Mahmut SÜR'ün mesleğini geliştirme yönüyle olduğu kadar yeni boncuk ustaları yetiştirme konusunda da somut çabaları var. Sanatkârın bir diğer özelliği mükemmel olarak nitelendirilebilecek nitelikte boncuk ocaklarını inşa etmeyi bilmesi. Boncuk ocakları, imal edilecek boncuğun kalitesini belirleyen en önemli unsur.
Mehmet ACET (Âşık Sefai) / (Âşık-Zakir)
1954 yılında Şanlıurfa ili Haliliye ilçesi Kısas köyünde dünyaya gelen Mehmet Acet, âşıklık geleneğini ustası Halit Aşan'dan öğrendi. 40 yılı aşkın süredir bu geleneği sürdüren ve Âşık Sefai" mahlasını kullanan Mehmet Acet, aynı zamanda Türkmen Alevi-Bektaşi Tasavvuf Geleneği içerisinde icra edilen cem törenlerinde zakir sıfatıyla semah, nefes ve deyişler okuyor.
Sanatçının hayatı ve âşıklık-zakirlik alanındaki çalışmaları çeşitli araştırmacılar ve derleyiciler tarafından kitap ve makalelere konu olmuş, radyo ve televizyon programlarında yer almıştır. Derlediği yaklaşık 30 civarında semah, deyiş ve nefes ezgisi halk müziği repertuarına aktarıldı. Bu yönüyle Mehmet Acet, temsilcisi olduğu kültürel mirasın gelecek kuşaklara aktarılmasında önemli bir rol üstleniyor.
Mehmet GİRGİÇ (Keçe Ustası)
1953 Konya doğumlu olan Mehmet Girgiç, keçe sanatının en yetkin isimlerinden birisi. 44 yıldır keçecilikle uğraşan sanatkâr, bu sanatı dedesi Ahmet Girgiç'ten öğrenmiş. Yurt içi ve yurt dışında pek çok sergi gerçekleştiren Mehmet Girgiç öğrenci ve çırak olarak onlarca insanı eğiterek keçe sanatına kazandırmıştır.
Mehmet GÜRSOY (Çini Sanatçısı)
1950 yılında Bekirli'de dünyaya gelen Mehmet Gürsoy, 10 yaşında iken ailesi ile birlikte Kütahya'ya taşındı. Çini sanatı ile profesyonel olarak ilgilenmeye başlaması Kütahya yakınlarında küçük bir köyde ilkokul öğretmeni olarak çalıştığı 1975 yılında gerçekleşti.
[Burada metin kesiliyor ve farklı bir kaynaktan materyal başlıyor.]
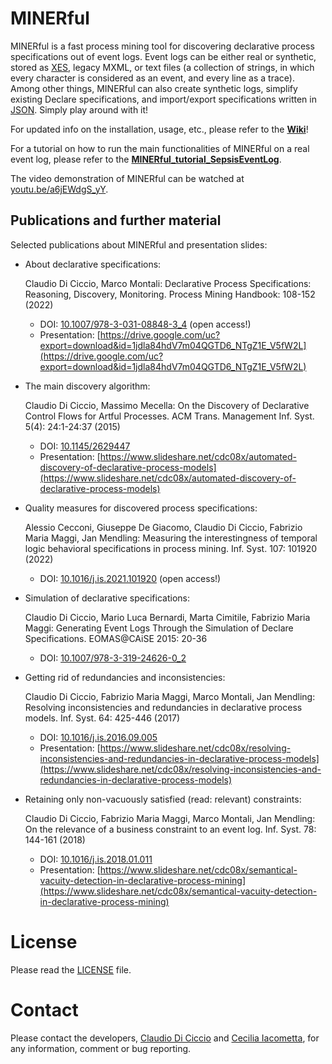 MINERful
=========================

MINERful is a fast process mining tool for discovering declarative process specifications out of event logs. Event logs can be either real or synthetic, stored as [XES](http://www.xes-standard.org/), legacy MXML, or text files (a collection of strings, in which every character is considered as an event, and every line as a trace). Among other things, MINERful can also create synthetic logs, simplify existing Declare specifications, and import/export specifications written in [JSON](http://www.json.org/). Simply play around with it!

For updated info on the installation, usage, etc., please refer to the [**Wiki**](https://github.com/cdc08x/MINERful/wiki)!

For a tutorial on how to run the main functionalities of MINERful on a real event log, please refer to the [**MINERful_tutorial_SepsisEventLog**](MINERful_tutorial_SepsisEventLog.pdf). 

The video demonstration of MINERful can be watched at [youtu.be/a6jEWdgS_yY](https://youtu.be/a6jEWdgS_yY).

Publications and further material
------------
Selected publications about MINERful and presentation slides:
  - About declarative specifications:
  
    Claudio Di Ciccio, Marco Montali: Declarative Process Specifications: Reasoning, Discovery, Monitoring. Process Mining Handbook: 108-152 (2022)
    - DOI: [10.1007/978-3-031-08848-3_4](https://doi.org/10.1007/978-3-031-08848-3_4) (open access!)
    - Presentation: [https://drive.google.com/uc?export=download&id=1jdla84hdV7m04QGTD6_NTgZ1E_V5fW2L](https://drive.google.com/uc?export=download&id=1jdla84hdV7m04QGTD6_NTgZ1E_V5fW2L)
    
  - The main discovery algorithm:
  
    Claudio Di Ciccio, Massimo Mecella: On the Discovery of Declarative Control Flows for Artful Processes. ACM Trans. Management Inf. Syst. 5(4): 24:1-24:37 (2015)
    - DOI: [10.1145/2629447](http://doi.acm.org/10.1145/2629447)
    - Presentation: [https://www.slideshare.net/cdc08x/automated-discovery-of-declarative-process-models](https://www.slideshare.net/cdc08x/automated-discovery-of-declarative-process-models)
    
  - Quality measures for discovered process specifications:
  
    Alessio Cecconi, Giuseppe De Giacomo, Claudio Di Ciccio, Fabrizio Maria Maggi, Jan Mendling: Measuring the interestingness of temporal logic behavioral specifications in process mining. Inf. Syst. 107: 101920 (2022)
    - DOI: [10.1016/j.is.2021.101920](https://doi.org/10.1016/j.is.2021.101920) (open access!)
    
  - Simulation of declarative specifications:
  
    Claudio Di Ciccio, Mario Luca Bernardi, Marta Cimitile, Fabrizio Maria Maggi: Generating Event Logs Through the Simulation of Declare Specifications. EOMAS@CAiSE 2015: 20-36
    - DOI: [10.1007/978-3-319-24626-0_2](https://doi.org/10.1007/978-3-319-24626-0_2)
    
  - Getting rid of redundancies and inconsistencies:
  
    Claudio Di Ciccio, Fabrizio Maria Maggi, Marco Montali, Jan Mendling: Resolving inconsistencies and redundancies in declarative process models. Inf. Syst. 64: 425-446 (2017)
    - DOI: [10.1016/j.is.2016.09.005](https://doi.org/10.1016/j.is.2016.09.005)
    - Presentation: [https://www.slideshare.net/cdc08x/resolving-inconsistencies-and-redundancies-in-declarative-process-models](https://www.slideshare.net/cdc08x/resolving-inconsistencies-and-redundancies-in-declarative-process-models)

  - Retaining only non-vacuously satisfied (read: relevant) constraints:
  
    Claudio Di Ciccio, Fabrizio Maria Maggi, Marco Montali, Jan Mendling: On the relevance of a business constraint to an event log. Inf. Syst. 78: 144-161 (2018)
    - DOI: [10.1016/j.is.2018.01.011](https://doi.org/10.1016/j.is.2018.01.011)
    - Presentation: [https://www.slideshare.net/cdc08x/semantical-vacuity-detection-in-declarative-process-mining](https://www.slideshare.net/cdc08x/semantical-vacuity-detection-in-declarative-process-mining)


# License
Please read the [LICENSE](https://github.com/cdc08x/MINERful/edit/master/LICENSE) file.

# Contact

Please contact the developers, [Claudio Di Ciccio](https://diciccio.net) and [Cecilia Iacometta](https://www.linkedin.com/in/cecilia-iacometta-980b82234/), for any information, comment or bug reporting.
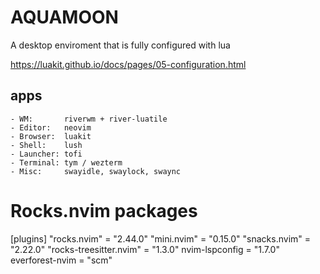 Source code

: # AQUAMOON
A desktop enviroment that is fully configured with lua

https://luakit.github.io/docs/pages/05-configuration.html

## apps
    - WM:       riverwm + river-luatile
    - Editor:   neovim
    - Browser:  luakit
    - Shell:    lush
    - Launcher: tofi
    - Terminal: tym / wezterm
    - Misc:     swayidle, swaylock, swaync

# Rocks.nvim packages
[plugins]
"rocks.nvim" = "2.44.0"
"mini.nvim" = "0.15.0"
"snacks.nvim" = "2.22.0"
"rocks-treesitter.nvim" = "1.3.0"
nvim-lspconfig = "1.7.0"
everforest-nvim = "scm"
Yurt içi ve yurt dışında elliden fazla sergi açan, eserleri pek çok müze ve koleksiyonda sergilenen sanatkâr, bugüne kadar yüzden fazla çırak ve öğrenci yetiştirdi. Türkiye'nin yetiştirdiği en önemli çini sanatkârlarından birisi olan Mehmet Gürsoy çalışmalarına Kütahya'daki atölyesinde devam ediyor.
Metin ÖZLEN (Karagöz Sanatçısı)
1940 İstanbul doğumlu olan Metin Özlen (Hayali Safderi), yaklaşık 60 yıldır uğraştığı Karagöz sanatını dedesi Hayali Hayri Bey'den öğrenmiş. Tasvir yapım tekniği ile beğeni kazanan sanatçı, klasik oyunları oynatmadaki başarısı ile de tanınıyor. Klasik oyunlardan, kaybolmaya yüz tutmuş olan "Ferhat ile Şirin" ve'Leyla ile Mecnun' isimli oyunları yeniden hayal perdesine taşımış. Bu sanat dalına yaptığı katkılardan dolayı, birçok ödül almış, sanatını yurt içinde ve yurt dışında çok sayıda gösteri ile sergilendi.